Not only were they only use technology as a substitution for paper, but the way they were doing this work was actually less efficient than just using paper.
I'd work at the very basic level to explain that this transition back and forth between paper didn't need to happen. Students could type right onto a computer and teachers could comment right into student drafts. Even in the relatively early days of MS Word comments (even voice comments) were a little known, but effective tool available.
Next, I'd encourage teachers to augment what students did a bit by using some of the more robust word processing features. For example, students could use MS Word to help them proofread their work. They could use tables and/or table of contents to organize ideas. You can see samples of the types of workshops teachers could take to learn this here http://21cpd.wikispaces.com/Literacy.
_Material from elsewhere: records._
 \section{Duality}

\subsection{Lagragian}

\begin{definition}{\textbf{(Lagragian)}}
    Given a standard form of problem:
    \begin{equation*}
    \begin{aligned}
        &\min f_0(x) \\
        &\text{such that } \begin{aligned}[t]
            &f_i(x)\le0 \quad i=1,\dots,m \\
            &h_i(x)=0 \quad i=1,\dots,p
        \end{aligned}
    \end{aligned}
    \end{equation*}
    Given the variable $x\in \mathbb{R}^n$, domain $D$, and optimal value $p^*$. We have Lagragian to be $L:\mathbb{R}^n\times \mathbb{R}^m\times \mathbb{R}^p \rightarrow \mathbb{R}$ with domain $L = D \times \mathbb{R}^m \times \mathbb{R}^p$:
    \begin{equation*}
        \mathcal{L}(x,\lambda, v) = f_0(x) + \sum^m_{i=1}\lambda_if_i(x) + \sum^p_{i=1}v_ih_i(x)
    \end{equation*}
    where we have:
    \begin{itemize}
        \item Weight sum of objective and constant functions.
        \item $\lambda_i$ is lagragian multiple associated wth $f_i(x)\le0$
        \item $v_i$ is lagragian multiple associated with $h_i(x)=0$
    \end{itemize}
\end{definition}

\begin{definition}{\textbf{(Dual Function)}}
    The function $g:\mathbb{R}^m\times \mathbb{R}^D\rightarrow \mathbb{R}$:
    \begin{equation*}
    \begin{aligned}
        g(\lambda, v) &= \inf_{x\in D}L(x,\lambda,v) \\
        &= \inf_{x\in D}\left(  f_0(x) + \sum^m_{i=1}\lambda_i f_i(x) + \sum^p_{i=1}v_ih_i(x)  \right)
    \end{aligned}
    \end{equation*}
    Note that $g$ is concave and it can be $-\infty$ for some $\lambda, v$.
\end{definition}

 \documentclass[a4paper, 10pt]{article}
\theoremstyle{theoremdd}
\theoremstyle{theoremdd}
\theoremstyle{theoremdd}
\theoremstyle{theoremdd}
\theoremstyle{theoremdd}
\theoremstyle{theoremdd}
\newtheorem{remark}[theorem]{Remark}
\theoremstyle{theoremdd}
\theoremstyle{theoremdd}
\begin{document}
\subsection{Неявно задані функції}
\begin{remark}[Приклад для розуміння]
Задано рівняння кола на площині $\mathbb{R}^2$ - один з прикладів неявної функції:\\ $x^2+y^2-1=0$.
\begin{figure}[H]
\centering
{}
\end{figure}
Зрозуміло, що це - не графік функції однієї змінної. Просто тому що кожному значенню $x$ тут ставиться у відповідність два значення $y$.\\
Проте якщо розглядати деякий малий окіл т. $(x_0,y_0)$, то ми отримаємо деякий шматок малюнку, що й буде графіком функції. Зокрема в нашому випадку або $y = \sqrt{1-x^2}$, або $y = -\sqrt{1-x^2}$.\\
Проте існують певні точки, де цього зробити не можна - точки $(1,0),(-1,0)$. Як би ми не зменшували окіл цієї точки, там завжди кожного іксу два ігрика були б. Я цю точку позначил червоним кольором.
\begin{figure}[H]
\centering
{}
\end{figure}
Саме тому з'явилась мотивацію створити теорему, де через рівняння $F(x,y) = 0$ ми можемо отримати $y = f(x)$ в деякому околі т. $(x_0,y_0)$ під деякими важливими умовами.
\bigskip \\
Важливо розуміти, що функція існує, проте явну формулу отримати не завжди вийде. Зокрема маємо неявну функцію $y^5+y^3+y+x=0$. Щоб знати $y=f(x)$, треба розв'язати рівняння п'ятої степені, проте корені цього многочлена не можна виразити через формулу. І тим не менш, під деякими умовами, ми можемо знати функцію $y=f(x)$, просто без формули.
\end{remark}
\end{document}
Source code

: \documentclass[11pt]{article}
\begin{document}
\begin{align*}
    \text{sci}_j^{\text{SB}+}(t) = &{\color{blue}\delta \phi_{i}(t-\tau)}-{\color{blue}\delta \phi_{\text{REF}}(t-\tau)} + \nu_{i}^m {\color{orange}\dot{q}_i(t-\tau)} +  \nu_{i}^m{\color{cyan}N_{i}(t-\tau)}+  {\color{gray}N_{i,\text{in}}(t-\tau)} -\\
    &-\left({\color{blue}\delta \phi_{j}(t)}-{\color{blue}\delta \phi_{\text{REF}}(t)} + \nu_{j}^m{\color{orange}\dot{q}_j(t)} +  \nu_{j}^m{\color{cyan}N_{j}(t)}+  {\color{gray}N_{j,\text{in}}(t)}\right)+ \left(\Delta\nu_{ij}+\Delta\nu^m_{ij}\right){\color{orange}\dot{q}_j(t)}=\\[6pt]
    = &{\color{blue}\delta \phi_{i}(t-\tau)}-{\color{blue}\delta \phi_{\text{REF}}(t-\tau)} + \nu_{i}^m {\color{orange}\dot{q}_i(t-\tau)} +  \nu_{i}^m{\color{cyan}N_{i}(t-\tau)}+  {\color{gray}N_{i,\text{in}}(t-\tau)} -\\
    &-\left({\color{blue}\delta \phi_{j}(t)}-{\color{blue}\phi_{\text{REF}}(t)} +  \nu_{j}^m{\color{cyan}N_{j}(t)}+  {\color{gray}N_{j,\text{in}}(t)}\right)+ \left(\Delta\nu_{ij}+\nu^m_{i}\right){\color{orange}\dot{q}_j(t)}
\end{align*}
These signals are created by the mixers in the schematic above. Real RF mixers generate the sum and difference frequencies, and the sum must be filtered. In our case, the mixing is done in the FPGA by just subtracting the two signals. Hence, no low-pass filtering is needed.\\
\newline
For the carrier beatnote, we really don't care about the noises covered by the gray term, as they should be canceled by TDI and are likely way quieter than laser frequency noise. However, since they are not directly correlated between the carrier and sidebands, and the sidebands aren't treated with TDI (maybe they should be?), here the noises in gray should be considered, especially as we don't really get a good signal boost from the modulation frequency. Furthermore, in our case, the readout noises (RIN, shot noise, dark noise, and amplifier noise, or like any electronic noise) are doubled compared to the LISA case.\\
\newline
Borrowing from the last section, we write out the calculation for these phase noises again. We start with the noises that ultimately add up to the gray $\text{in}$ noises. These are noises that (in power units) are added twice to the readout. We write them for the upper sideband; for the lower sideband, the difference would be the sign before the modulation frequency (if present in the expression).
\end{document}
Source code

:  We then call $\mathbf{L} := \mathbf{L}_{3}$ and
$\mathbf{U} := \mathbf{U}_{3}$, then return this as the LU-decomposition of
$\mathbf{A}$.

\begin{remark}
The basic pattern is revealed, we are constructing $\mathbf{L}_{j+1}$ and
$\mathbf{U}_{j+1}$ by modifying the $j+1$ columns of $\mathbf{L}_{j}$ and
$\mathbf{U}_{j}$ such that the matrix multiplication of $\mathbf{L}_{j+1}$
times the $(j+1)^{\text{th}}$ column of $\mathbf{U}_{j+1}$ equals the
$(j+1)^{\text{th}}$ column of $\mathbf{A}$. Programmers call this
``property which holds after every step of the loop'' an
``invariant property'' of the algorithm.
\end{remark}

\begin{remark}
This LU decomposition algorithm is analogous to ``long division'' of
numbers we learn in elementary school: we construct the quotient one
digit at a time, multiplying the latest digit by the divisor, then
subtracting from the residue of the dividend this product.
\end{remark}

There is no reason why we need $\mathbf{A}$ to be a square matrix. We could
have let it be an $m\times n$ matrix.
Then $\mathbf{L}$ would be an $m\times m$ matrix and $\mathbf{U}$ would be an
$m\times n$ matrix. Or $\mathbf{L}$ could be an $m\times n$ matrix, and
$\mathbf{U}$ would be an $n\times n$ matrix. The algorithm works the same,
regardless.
As a literacy coach, one of my favorite ways to work with teachers to help students use technology to help students produce beautiful pieces of professional-looking work with a real audience. Perhaps they were contributing to the new class newsletter that went to all the parents. Maybe they were making a brochure about the neighborhood that they passed out in the community. They might use technology to publish a few copies of a book that was shared in the school library. In this case, technology actually modified what happened to the work they did. Because it could be created with such a professional look, it was now shared and enjoyed with a wider audience.
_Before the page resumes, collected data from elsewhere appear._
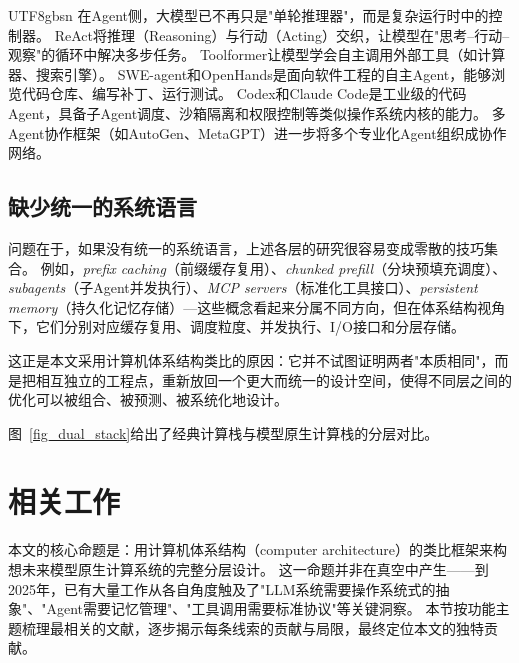 \documentclass[11pt,a4paper]{article}
\begin{document}
\begin{CJK*}{UTF8}{gbsn}
在Agent侧，大模型已不再只是"单轮推理器"，而是复杂运行时中的控制器。
ReAct\cite{yao2023react}将推理（Reasoning）与行动（Acting）交织，让模型在"思考--行动--观察"的循环中解决多步任务。
Toolformer\cite{schick2023toolformer}让模型学会自主调用外部工具（如计算器、搜索引擎）。
SWE-agent\cite{sweagent2024}和OpenHands\cite{openhands_paper_2025}是面向软件工程的自主Agent，能够浏览代码仓库、编写补丁、运行测试。
Codex\cite{openai_codex_overview_2026}和Claude Code\cite{anthropic_claudecode_overview_2026}是工业级的代码Agent，具备子Agent调度\cite{openai_codex_subagents_2026,anthropic_claudecode_subagents_2026}、沙箱隔离\cite{openai_codex_sandbox_2026,anthropic_claudecode_sandbox_2026}和权限控制\cite{openai_codex_approvals_2026,anthropic_claudecode_security_2026}等类似操作系统内核的能力。
多Agent协作框架（如AutoGen\cite{wu2023autogen}、MetaGPT\cite{metagpt2023}）进一步将多个专业化Agent组织成协作网络。

\subsection{缺少统一的系统语言}

问题在于，如果没有统一的系统语言，上述各层的研究很容易变成零散的技巧集合。
例如，\emph{prefix caching}（前缀缓存复用）、\emph{chunked prefill}（分块预填充调度）、\emph{subagents}（子Agent并发执行）、\emph{MCP servers}（标准化工具接口）、\emph{persistent memory}（持久化记忆存储）---这些概念看起来分属不同方向，但在体系结构视角下，它们分别对应缓存复用、调度粒度、并发执行、I/O接口和分层存储。

这正是本文采用计算机体系结构类比的原因：它并不试图证明两者"本质相同"，而是把相互独立的工程点，重新放回一个更大而统一的设计空间，使得不同层之间的优化可以被组合、被预测、被系统化地设计。

图~\ref{fig_dual_stack}给出了经典计算栈与模型原生计算栈的分层对比。


\section{相关工作}
\label{sec:related}

本文的核心命题是：用计算机体系结构（computer architecture）的类比框架来构想未来模型原生计算系统的完整分层设计。
这一命题并非在真空中产生——到2025年，已有大量工作从各自角度触及了"LLM系统需要操作系统式的抽象"、"Agent需要记忆管理"、"工具调用需要标准协议"等关键洞察。
本节按功能主题梳理最相关的文献，逐步揭示每条线索的贡献与局限，最终定位本文的独特贡献。


\end{CJK*}
\end{document}
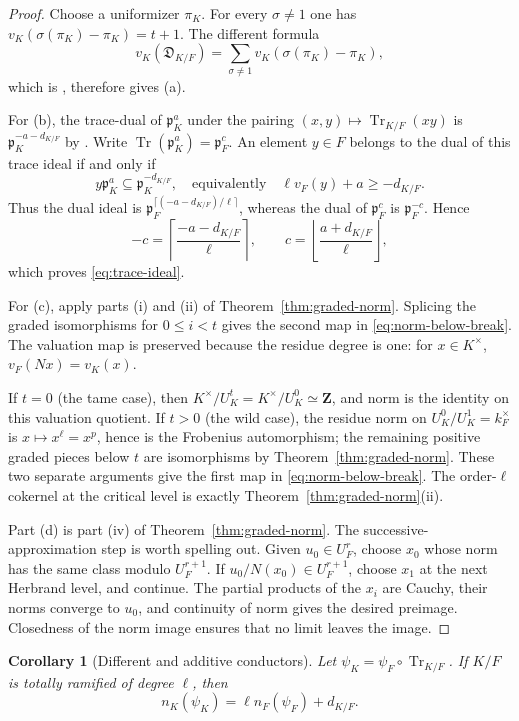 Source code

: \documentclass[11pt]{amsart}
\newtheorem{corollary}[theorem]{Corollary}
\theoremstyle{definition}
\theoremstyle{remark}
\newcommand{\p}{\mathfrak p}
\newcommand{\Tr}{\operatorname{Tr}}
\begin{document}
\begin{proof}
Choose a uniformizer $\pi_K$.  For every $\sigma\ne1$ one has
$v_K(\sigma(\pi_K)-\pi_K)=t+1$.  The different formula
\[
 v_K(\mathfrak D_{K/F})
 =\sum_{\sigma\ne1}v_K(\sigma(\pi_K)-\pi_K),
\]
which is \cite[Chapter~IV, \S1, Proposition~4]{Serre}, therefore gives
(a).

For (b), the trace-dual of $\p_K^a$ under the pairing
$(x,y)\mapsto\Tr_{K/F}(xy)$ is $\p_K^{-a-d_{K/F}}$ by
\cite[Chapter~III, \S3, Proposition~7]{Serre}.  Write
$\Tr(\p_K^a)=\p_F^c$.  An element $y\in F$ belongs to the dual of this
trace ideal if and only if
\[
 y\p_K^a\subseteq\p_K^{-d_{K/F}},
 \quad\text{equivalently}\quad
 \ell v_F(y)+a\ge-d_{K/F}.
\]
Thus the dual ideal is
$\p_F^{\lceil(-a-d_{K/F})/\ell\rceil}$, whereas the dual of
$\p_F^c$ is $\p_F^{-c}$.  Hence
\[
 -c=\left\lceil\frac{-a-d_{K/F}}{\ell}\right\rceil,
 \qquad
 c=\left\lfloor\frac{a+d_{K/F}}{\ell}\right\rfloor,
\]
which proves \eqref{eq:trace-ideal}.

For (c), apply parts (i) and (ii) of
Theorem~\ref{thm:graded-norm}.  Splicing the graded
isomorphisms for $0\le i<t$ gives the second map in
\eqref{eq:norm-below-break}.  The valuation map is preserved because
the residue degree is one: for $x\in K^\times$,
$v_F(Nx)=v_K(x)$.

If $t=0$ (the tame case), then
$K^\times/U_K^t=K^\times/U_K^0\simeq\mathbf Z$, and norm is the identity
on this valuation quotient.  If $t>0$ (the wild case), the residue norm
on $U_K^0/U_K^1=k_F^\times$ is $x\mapsto x^\ell=x^p$, hence is the
Frobenius automorphism; the remaining positive graded pieces below $t$
are isomorphisms by Theorem~\ref{thm:graded-norm}.  These two separate arguments give
the first map in \eqref{eq:norm-below-break}.  The order-$\ell$ cokernel
at the critical level is exactly Theorem~\ref{thm:graded-norm}(ii).

Part (d) is part (iv) of Theorem~\ref{thm:graded-norm}.
The successive-approximation step is worth spelling out.  Given
$u_0\in U_F^r$, choose $x_0$ whose norm has the same class modulo
$U_F^{r+1}$.  If
$u_0/N(x_0)\in U_F^{r+1}$, choose $x_1$ at the next Herbrand level,
and continue.  The partial products of the $x_i$ are Cauchy, their
norms converge to $u_0$, and continuity of norm gives the desired
preimage.  Closedness of the norm image ensures that no limit leaves
the image.
\end{proof}

\begin{corollary}[Different and additive conductors]\label{cor:additive-conductor}
Let $\psi_K=\psi_F\circ\Tr_{K/F}$.  If $K/F$ is totally ramified of
degree $\ell$, then
\begin{equation}\label{eq:additive-conductor-trace}
 n_K(\psi_K)=\ell n_F(\psi_F)+d_{K/F}.
\end{equation}
\end{corollary}
\end{document}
As we moved deeper into the 21st century, everything changed with Web 2.0. We were working on projects that actually redefined learning. While it was fantastic to be able to move work to the computer in ways that enabled students to share with the class, school, and community, things were changing. Work was no longer handed in for an audience of one (the teacher) or some (the school and/or community), it was published for the world to see and there were ways to let them know it was there. Student's work could now reach those beyond their own circle, it could reach the world.
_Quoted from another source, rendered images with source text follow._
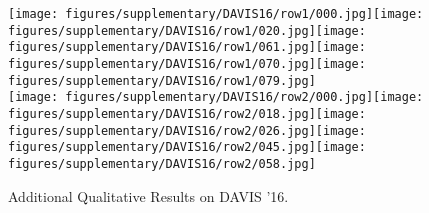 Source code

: \documentclass{bmvc2k_arxiv}
\begin{document}
\vspace{-8pt}
\begin{figure}[h]
\centering
\texttt{[image: figures/supplementary/DAVIS16/row1/000.jpg]}\hspace{1px}\texttt{[image: figures/supplementary/DAVIS16/row1/020.jpg]}\hspace{1px}\texttt{[image: figures/supplementary/DAVIS16/row1/061.jpg]}\hspace{1px}\texttt{[image: figures/supplementary/DAVIS16/row1/070.jpg]}\hspace{1px}\texttt{[image: figures/supplementary/DAVIS16/row1/079.jpg]}\\
\texttt{[image: figures/supplementary/DAVIS16/row2/000.jpg]}\hspace{1px}\texttt{[image: figures/supplementary/DAVIS16/row2/018.jpg]}\hspace{1px}\texttt{[image: figures/supplementary/DAVIS16/row2/026.jpg]}\hspace{1px}\texttt{[image: figures/supplementary/DAVIS16/row2/045.jpg]}\hspace{1px}\texttt{[image: figures/supplementary/DAVIS16/row2/058.jpg]}\\
  \caption{Additional Qualitative Results on DAVIS '16.}
 \end{figure}
 \vspace{-12pt}
\end{document}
A great example of this comes from Courtney Woods. Let's take a look.
Twitter Redefines Learning in Second Grade
Courtney Wood's second graders wanted the world to know how great their city was in an effort to increase tourism. In the past, these students may have created brochures about their city. They may have even been able to place them in their local tourism bureau. For this second grade class however, technology redefined what they did. They created a photosynth (a panoramic photo with descriptions) of their town. But how would the world know? Twitter!
They Tweeted the tourism bureau, the hosts of their favorite talk show, the head of education, even Bill Gates as Photosynth is a Microsoft product. The result? The tourism bureau featured their work on their Facebook page, the talk show hosts came to visit their class, the prime minister of education congratulated them for a job well done, and Bill Gates invited their teacher to the Partners in Learning Global Forum in Prague. You can read more here.
If you're an innovative educator, you might realize I just described what is known as the SAMR model. It provides a sensible way to look at technology integration. Take a look at the chart below and think about the lessons implemented by you and the teachers with whom you work? You can label lessons to indicate what level of tech integration they stand at then work with others to think about how to move them to redefinition if they are not already there.
Where does the work done in your school tend to fall? If it's in the transformation range, how did you get there? If it's not what my you try to move there?